# EXERCISE INSTRUCTIONS:
In the records below, work out how many lines hold the word "batch". Report the number alone.

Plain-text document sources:

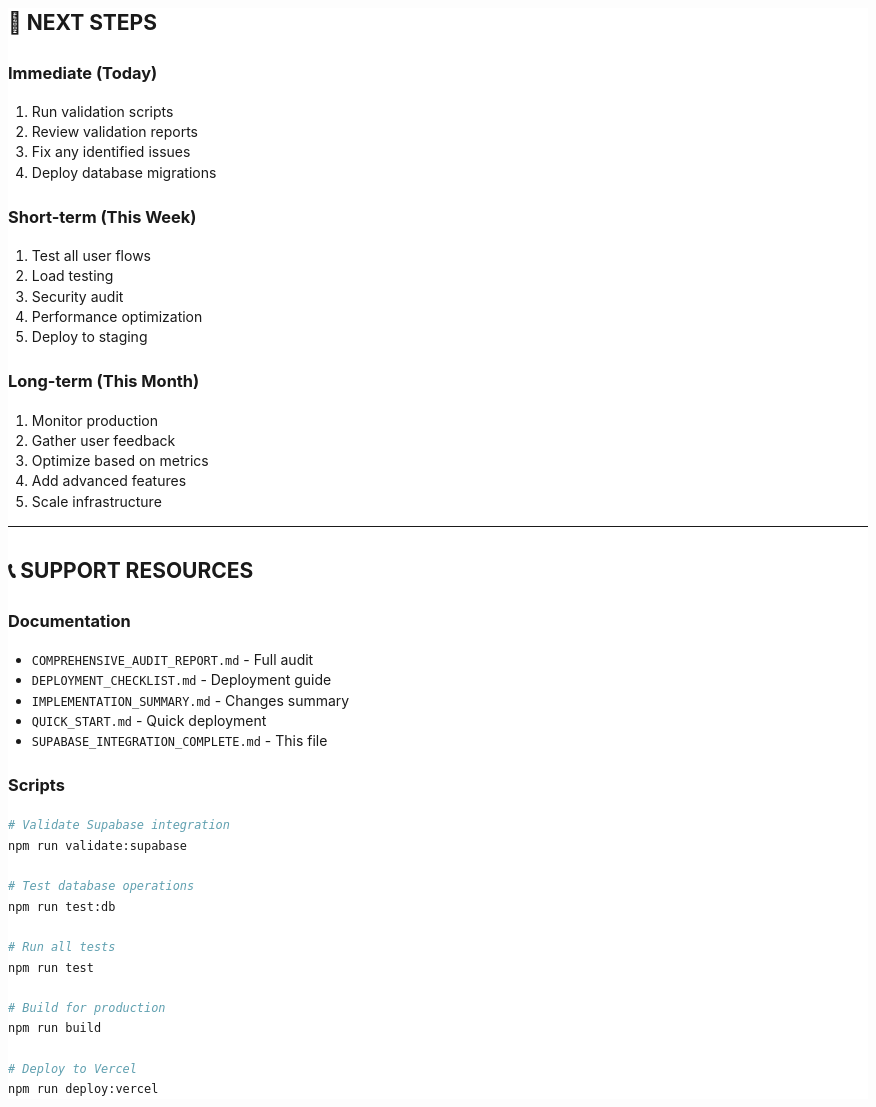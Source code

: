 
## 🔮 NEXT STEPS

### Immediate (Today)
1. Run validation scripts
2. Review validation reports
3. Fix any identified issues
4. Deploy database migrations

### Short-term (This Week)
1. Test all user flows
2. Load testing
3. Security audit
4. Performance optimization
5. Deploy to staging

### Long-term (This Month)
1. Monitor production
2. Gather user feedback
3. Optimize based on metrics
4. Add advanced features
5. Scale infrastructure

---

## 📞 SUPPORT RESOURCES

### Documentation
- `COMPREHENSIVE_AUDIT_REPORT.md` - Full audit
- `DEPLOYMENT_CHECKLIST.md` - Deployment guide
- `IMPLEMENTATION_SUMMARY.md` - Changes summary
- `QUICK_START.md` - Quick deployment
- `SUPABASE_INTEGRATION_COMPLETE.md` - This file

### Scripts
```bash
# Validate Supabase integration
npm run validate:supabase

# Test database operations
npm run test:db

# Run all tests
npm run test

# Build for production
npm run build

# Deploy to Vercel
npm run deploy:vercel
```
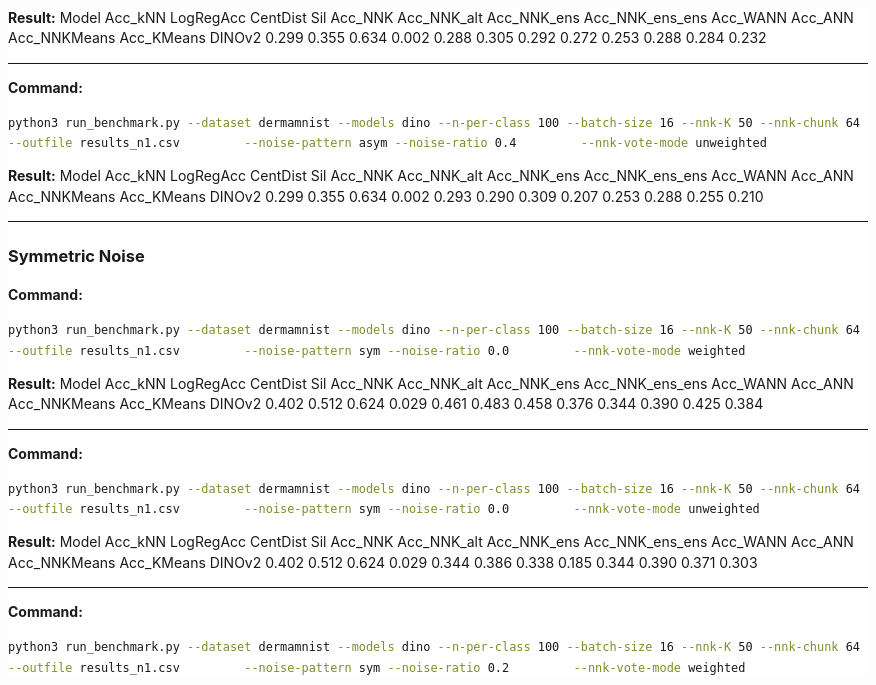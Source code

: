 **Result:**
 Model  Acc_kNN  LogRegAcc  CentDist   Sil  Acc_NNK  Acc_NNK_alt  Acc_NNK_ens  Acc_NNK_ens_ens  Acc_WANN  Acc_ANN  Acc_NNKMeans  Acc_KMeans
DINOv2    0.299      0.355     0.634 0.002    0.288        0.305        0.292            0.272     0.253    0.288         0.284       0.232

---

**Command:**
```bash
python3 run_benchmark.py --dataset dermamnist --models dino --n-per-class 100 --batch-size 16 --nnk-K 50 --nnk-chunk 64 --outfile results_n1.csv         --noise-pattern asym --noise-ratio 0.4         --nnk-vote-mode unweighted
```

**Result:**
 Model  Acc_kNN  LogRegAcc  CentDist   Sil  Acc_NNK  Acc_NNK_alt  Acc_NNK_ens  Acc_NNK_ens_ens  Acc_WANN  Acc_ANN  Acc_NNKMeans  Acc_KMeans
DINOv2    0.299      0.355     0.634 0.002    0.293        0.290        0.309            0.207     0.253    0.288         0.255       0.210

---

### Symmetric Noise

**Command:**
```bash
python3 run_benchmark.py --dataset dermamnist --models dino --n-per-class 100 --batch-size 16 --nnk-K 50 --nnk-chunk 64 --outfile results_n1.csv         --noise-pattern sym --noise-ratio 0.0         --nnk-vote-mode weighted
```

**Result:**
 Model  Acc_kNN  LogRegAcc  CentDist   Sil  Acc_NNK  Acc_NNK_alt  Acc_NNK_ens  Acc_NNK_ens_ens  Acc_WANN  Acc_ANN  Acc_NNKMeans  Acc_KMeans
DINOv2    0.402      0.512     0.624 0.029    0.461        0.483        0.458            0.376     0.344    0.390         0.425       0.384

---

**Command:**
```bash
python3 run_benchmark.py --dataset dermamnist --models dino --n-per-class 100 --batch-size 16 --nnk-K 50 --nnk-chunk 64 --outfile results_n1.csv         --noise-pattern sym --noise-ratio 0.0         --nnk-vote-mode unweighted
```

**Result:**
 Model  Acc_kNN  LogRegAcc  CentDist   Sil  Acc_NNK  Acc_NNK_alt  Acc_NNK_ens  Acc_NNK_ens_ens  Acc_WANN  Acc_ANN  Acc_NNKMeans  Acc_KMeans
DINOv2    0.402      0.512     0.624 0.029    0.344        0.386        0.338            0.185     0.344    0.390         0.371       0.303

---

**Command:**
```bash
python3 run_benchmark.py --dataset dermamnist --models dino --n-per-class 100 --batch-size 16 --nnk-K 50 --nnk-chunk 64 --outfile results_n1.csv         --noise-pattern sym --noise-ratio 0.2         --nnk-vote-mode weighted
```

# FINAL ANSWER:
4